*** Begin section ***

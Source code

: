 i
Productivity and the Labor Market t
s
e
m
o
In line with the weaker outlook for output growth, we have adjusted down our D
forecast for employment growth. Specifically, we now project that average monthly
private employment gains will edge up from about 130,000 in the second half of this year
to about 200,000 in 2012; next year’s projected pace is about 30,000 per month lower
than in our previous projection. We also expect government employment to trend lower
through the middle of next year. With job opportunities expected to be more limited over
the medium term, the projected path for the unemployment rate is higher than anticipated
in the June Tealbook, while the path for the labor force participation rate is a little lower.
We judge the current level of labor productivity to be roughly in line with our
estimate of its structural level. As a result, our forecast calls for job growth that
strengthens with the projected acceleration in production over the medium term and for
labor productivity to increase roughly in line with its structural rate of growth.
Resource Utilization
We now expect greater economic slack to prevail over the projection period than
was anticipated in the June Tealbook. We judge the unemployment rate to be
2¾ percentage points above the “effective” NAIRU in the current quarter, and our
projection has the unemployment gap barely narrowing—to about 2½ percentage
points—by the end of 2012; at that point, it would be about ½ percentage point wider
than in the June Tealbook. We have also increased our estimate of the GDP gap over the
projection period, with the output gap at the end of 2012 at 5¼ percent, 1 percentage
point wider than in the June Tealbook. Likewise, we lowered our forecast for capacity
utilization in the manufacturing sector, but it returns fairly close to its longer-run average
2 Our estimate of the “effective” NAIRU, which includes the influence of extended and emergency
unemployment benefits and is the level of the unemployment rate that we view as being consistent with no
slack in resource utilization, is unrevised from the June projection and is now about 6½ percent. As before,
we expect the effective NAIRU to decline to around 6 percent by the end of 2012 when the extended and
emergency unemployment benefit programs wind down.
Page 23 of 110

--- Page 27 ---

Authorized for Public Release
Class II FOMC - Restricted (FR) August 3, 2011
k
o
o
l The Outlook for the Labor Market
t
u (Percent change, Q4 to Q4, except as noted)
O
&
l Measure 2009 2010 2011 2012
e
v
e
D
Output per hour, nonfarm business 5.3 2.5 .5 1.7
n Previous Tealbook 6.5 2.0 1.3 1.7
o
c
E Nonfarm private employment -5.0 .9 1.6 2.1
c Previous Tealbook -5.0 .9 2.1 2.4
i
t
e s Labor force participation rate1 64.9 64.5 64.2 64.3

*** End section ***

GOAL OF THE EXERCISE - Write out exactly the lines of the entries above that run from the line containing "u (Percent change, Q4 to Q4, except as noted)" through the last line, including both.

ANSWER BELOW -
u (Percent change, Q4 to Q4, except as noted)
O
&
l Measure 2009 2010 2011 2012
e
v
e
D
Output per hour, nonfarm business 5.3 2.5 .5 1.7
n Previous Tealbook 6.5 2.0 1.3 1.7
o
c
E Nonfarm private employment -5.0 .9 1.6 2.1
c Previous Tealbook -5.0 .9 2.1 2.4
i
t
e s Labor force participation rate1 64.9 64.5 64.2 64.3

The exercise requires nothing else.